S. Leo Chiang is a filmmaker based in San Francisco and Taipei. His most recent film, Our Time Machine, is nominated for an Emmy and the Gotham Awards, and played at over 75 film festivals worldwide. In 2020, he directed two episodes of the Peabody-winning 5-part PBS series, Asian Americans. His previous films include the Emmy Award-nominated A Village Called Versailles, Out Run, Mr. Cao Goes to Washington, and To You Sweetheart, Aloha. Leo’s work has received support from the Sundance Documentary Fund, the Tribeca Film Institute, and ITVS. He has been a Sundance-Time Warner Fellow, a Rockwood JustFilms Fellow, and a Co-Chair of New Day Films. He has served as a mentor/trainer for the Hot Docs CrossCurrent Fellowship, the CNEX Chinese Documentary Forum, and the CAAM Fellowship. He is the co-founder of A-Doc, the Asian American Documentary Network, and a documentary branch member of the Academy of Motion Pictures and Sciences.
Leo also collaborates with other filmmakers both as an editor (True-Hearted Vixen, POV 2001; Recalling Orange County, PBS/VOCES 2006) and as a cameraman (United in Anger, MoMA’s Documentary Fortnight 2012; Ask Not, Independent Lens 2009; The Tailenders, POV 2006).
Films by S. Leo Chiang
Mobilizing working-class transgender hairdressers and beauty queens, the dynamic leaders of the world’s only LGBT political party wage a historic quest to elect a trans woman to the Philippine Congress.
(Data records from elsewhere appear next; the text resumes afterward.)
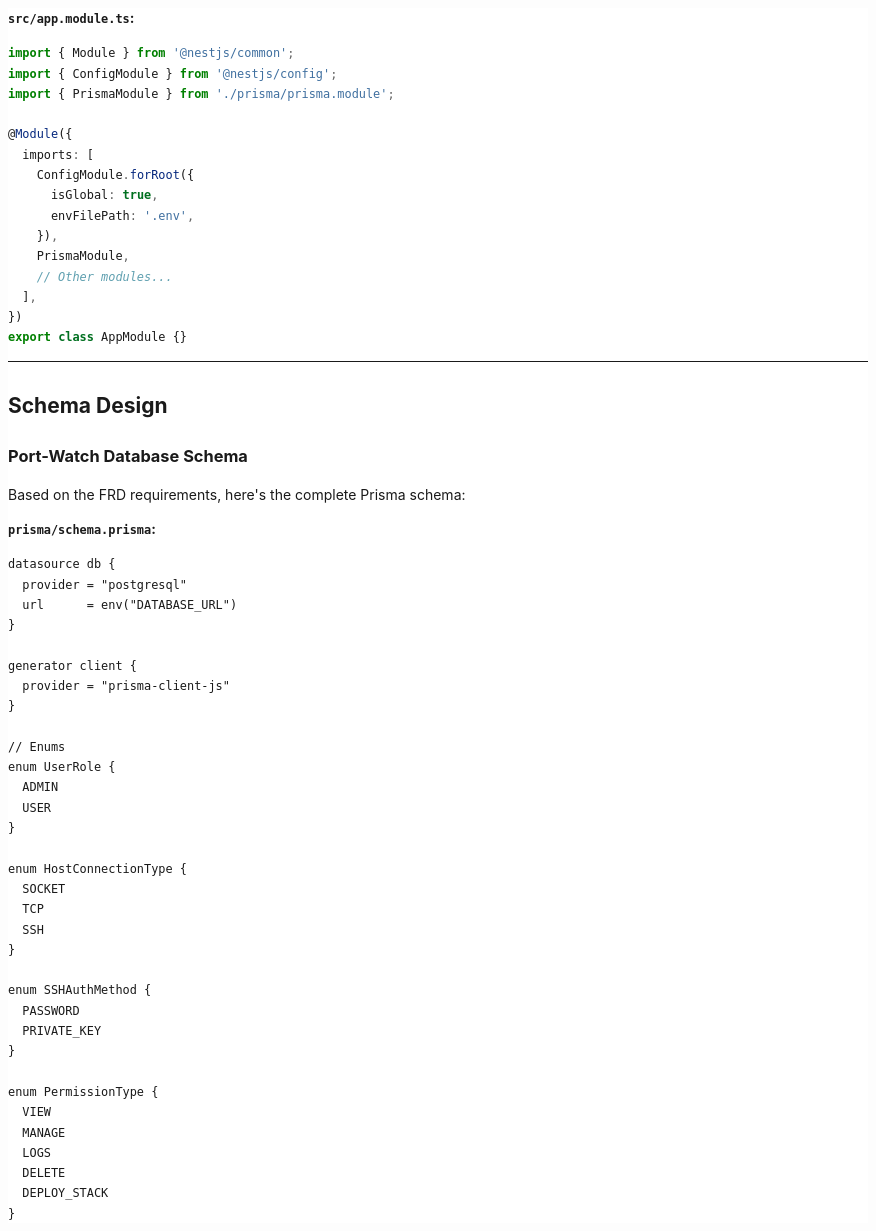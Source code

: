 **`src/app.module.ts`:**

```typescript
import { Module } from '@nestjs/common';
import { ConfigModule } from '@nestjs/config';
import { PrismaModule } from './prisma/prisma.module';

@Module({
  imports: [
    ConfigModule.forRoot({
      isGlobal: true,
      envFilePath: '.env',
    }),
    PrismaModule,
    // Other modules...
  ],
})
export class AppModule {}
```

---

## Schema Design

### Port-Watch Database Schema

Based on the FRD requirements, here's the complete Prisma schema:

**`prisma/schema.prisma`:**

```prisma
datasource db {
  provider = "postgresql"
  url      = env("DATABASE_URL")
}

generator client {
  provider = "prisma-client-js"
}

// Enums
enum UserRole {
  ADMIN
  USER
}

enum HostConnectionType {
  SOCKET
  TCP
  SSH
}

enum SSHAuthMethod {
  PASSWORD
  PRIVATE_KEY
}

enum PermissionType {
  VIEW
  MANAGE
  LOGS
  DELETE
  DEPLOY_STACK
}

```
A Village Called Versailles is an Emmy-nominated documentary about Versailles, an isolated community in eastern New Orleans that has been settled by Vietnamese boat people since the late 1970s. In the aftermath of Hurricane Katrina, the Vietnamese American residents in Versailles impressively rise to the challenges by returning and rebuilding before any other flooded neighborhood in New Orleans, only to have their homes threatened by a new government-imposed toxic landfill just two miles away. A Village Called Versailles recounts the empowering story of how this group of people, who has already suffered so much in their lifetime, turns a devastating disaster into a catalyst for change and a chance for a better future.
Bill Tapia, a 94-year-old Hawaiian jazz pioneer, gave up on music—thinking that life wasn’t really worth much after his wife of 63 years and his only daughter passed away within two years of each other. But when he befriends 26-year-old Alyssa, a Hapa-Hawaiian woman with a special connection to Bill’s past, he rediscovers his musical passion and youthful spirit. He begins a gripping journey back to his full potential, as a musician and as a man living an active life despite his advanced age and failing body.
What happens when the naiveté of a political rookie clashes with the realities of racial politics of the American South and ultra-partisan struggles in Washington DC?
One + One is a powerful film about serodiscordant couples (of mixed HIV status) living with HIV and AIDS.